→ **HOW TO COMPLETE THIS TASK**
Take the line that contains "exec -it kogito-mongodb" and each line after it in the material below, and transcribe them exactly, stopping at the end.
........
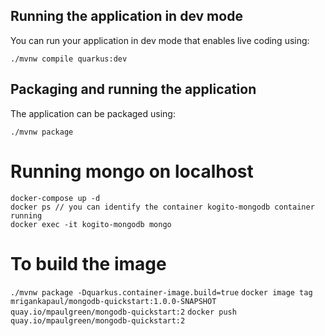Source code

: ## Running the application in dev mode

You can run your application in dev mode that enables live coding using:
```shell script
./mvnw compile quarkus:dev
```
## Packaging and running the application

The application can be packaged using:
```shell script
./mvnw package
```


# Running mongo on localhost
```docker-compose up -d```<br>
```docker ps // you can identify the container kogito-mongodb container running```<br>
```docker exec -it kogito-mongodb mongo```<br>

# To build the image

```./mvnw package -Dquarkus.container-image.build=true```
```docker image tag mrigankapaul/mongodb-quickstart:1.0.0-SNAPSHOT quay.io/mpaulgreen/mongodb-quickstart:2```
```docker push quay.io/mpaulgreen/mongodb-quickstart:2```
........
→ **ANSWER SPACE**
```docker exec -it kogito-mongodb mongo```<br>

# To build the image

```./mvnw package -Dquarkus.container-image.build=true```
```docker image tag mrigankapaul/mongodb-quickstart:1.0.0-SNAPSHOT quay.io/mpaulgreen/mongodb-quickstart:2```
```docker push quay.io/mpaulgreen/mongodb-quickstart:2```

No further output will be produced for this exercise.